The dollar took a break yesterday as it met some resistance after moving up so strongly in January.
Commodities hit support that then rallied.
At least that’s one way to look at it. From a purely technical point of view all we’ve seen this week is a bounce in commodity prices on a dip in the dollar. The United States Oil Fund (USO), for example, bounced off the bottom o its four-month trading range and its 200-day moving average.
But looking at the sectors and stocks that are moving together, you could also argue that the upwards move of the last two days is a reaction to news indicating that U.S. economic activity is picking up—fourth quarter U.S. GDP (announced last week) showed 5.7% growth—and that we might finally be seeing the bottom for home builders.
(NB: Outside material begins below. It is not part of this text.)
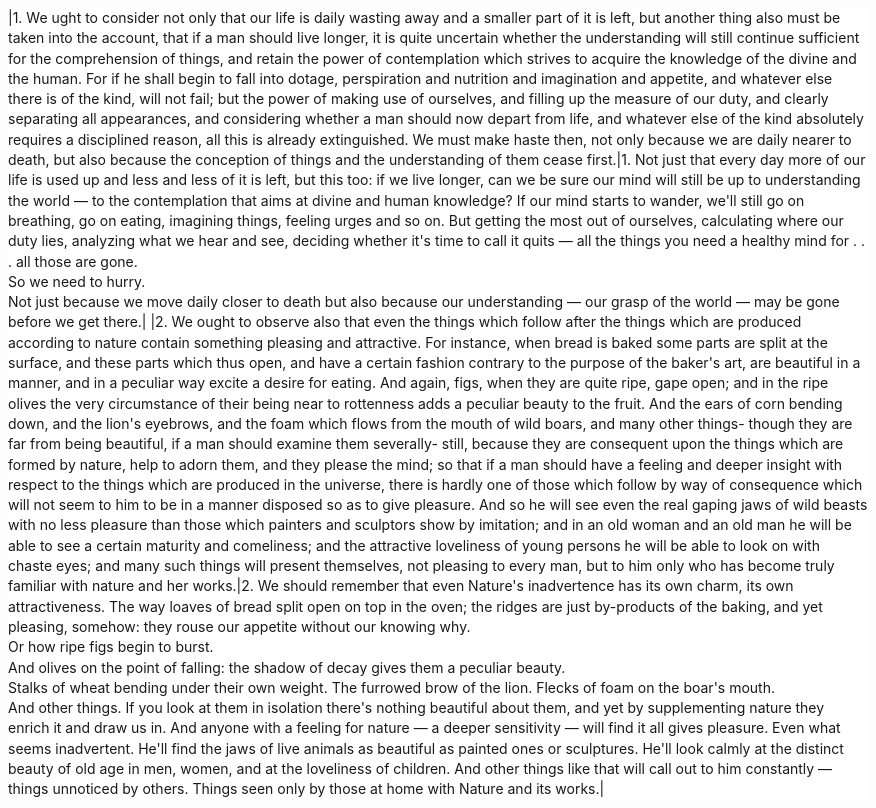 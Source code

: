 |1. We ught to consider not only that our life is daily wasting away and a smaller part of it is left, but another thing also must be taken into the account, that if a man should live longer, it is quite uncertain whether the understanding will still continue sufficient for the comprehension of things, and retain the power of contemplation which strives to acquire the knowledge of the divine and the human. For if he shall begin to fall into dotage, perspiration and nutrition and imagination and appetite, and whatever else there is of the kind, will not fail; but the power of making use of ourselves, and filling up the measure of our duty, and clearly separating all appearances, and considering whether a man should now depart from life, and whatever else of the kind absolutely requires a disciplined reason, all this is already extinguished. We must make haste then, not only because we are daily nearer to death, but also because the conception of things and the understanding of them cease first.|1. Not just that every day more of our life is used up and less and less of it is left, but this too: if we live longer, can we be sure our mind will still be up to understanding the world &mdash; to the contemplation that aims at divine and human knowledge? If our mind starts to wander, we'll still go on breathing, go on eating, imagining things, feeling urges and so on. But getting the most out of ourselves, calculating where our duty lies, analyzing what we hear and see, deciding whether it's time to call it quits &mdash; all the things you need a healthy mind for . . . all those are gone.<br>So we need to hurry.<br>Not just because we move daily closer to death but also because our understanding &mdash; our grasp of the world &mdash; may be gone before we get there.|
|2. We ought to observe also that even the things which follow after the things which are produced according to nature contain something pleasing and attractive. For instance, when bread is baked some parts are split at the surface, and these parts which thus open, and have a certain fashion contrary to the purpose of the baker's art, are beautiful in a manner, and in a peculiar way excite a desire for eating. And again, figs, when they are quite ripe, gape open; and in the ripe olives the very circumstance of their being near to rottenness adds a peculiar beauty to the fruit. And the ears of corn bending down, and the lion's eyebrows, and the foam which flows from the mouth of wild boars, and many other things- though they are far from being beautiful, if a man should examine them severally- still, because they are consequent upon the things which are formed by nature, help to adorn them, and they please the mind; so that if a man should have a feeling and deeper insight with respect to the things which are produced in the universe, there is hardly one of those which follow by way of consequence which will not seem to him to be in a manner disposed so as to give pleasure. And so he will see even the real gaping jaws of wild beasts with no less pleasure than those which painters and sculptors show by imitation; and in an old woman and an old man he will be able to see a certain maturity and comeliness; and the attractive loveliness of young persons he will be able to look on with chaste eyes; and many such things will present themselves, not pleasing to every man, but to him only who has become truly familiar with nature and her works.|2. We should remember that even Nature's inadvertence has its own charm, its own attractiveness. The way loaves of bread split open on top in the oven; the ridges are just by-products of the baking, and yet pleasing, somehow: they rouse our appetite without our knowing why.<br>Or how ripe figs begin to burst.<br>And olives on the point of falling: the shadow of decay gives them a peculiar beauty.<br>Stalks of wheat bending under their own weight. The furrowed brow of the lion. Flecks of foam on the boar's mouth.<br>And other things. If you look at them in isolation there's nothing beautiful about them, and yet by supplementing nature they enrich it and draw us in. And anyone with a feeling for nature &mdash; a deeper sensitivity &mdash; will find it all gives pleasure. Even what seems inadvertent. He'll find the jaws of live animals as beautiful as painted ones or sculptures. He'll look calmly at the distinct beauty of old age in men, women, and at the loveliness of children. And other things like that will call out to him constantly &mdash; things unnoticed by others. Things seen only by those at home with Nature and its works.|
D.R. Horton (DHI) announced its first quarterly profit since 2007 before stock opened for trading on Tuesday and the stock closed up almost 11% for the day.
But D.R. Horton wasn’t alone.
In the United States the entire Dow Jones Home Construction ETF (ITB) rose by 5%. And overseas James Hardie Industries (JHX), the largest seller of home siding in the United States climbed almost 4% in Australia and 2% in New York.
The move to the upside over the last two days has come on weak volume, however. What you’d expect to see if the market has turned is rising volume when stocks are advancing to indicate that the move is bringing buyers into the market.
What we’re seeing so far is a move to the upside that hasn’t convinced very many investors that it will stick around for a while.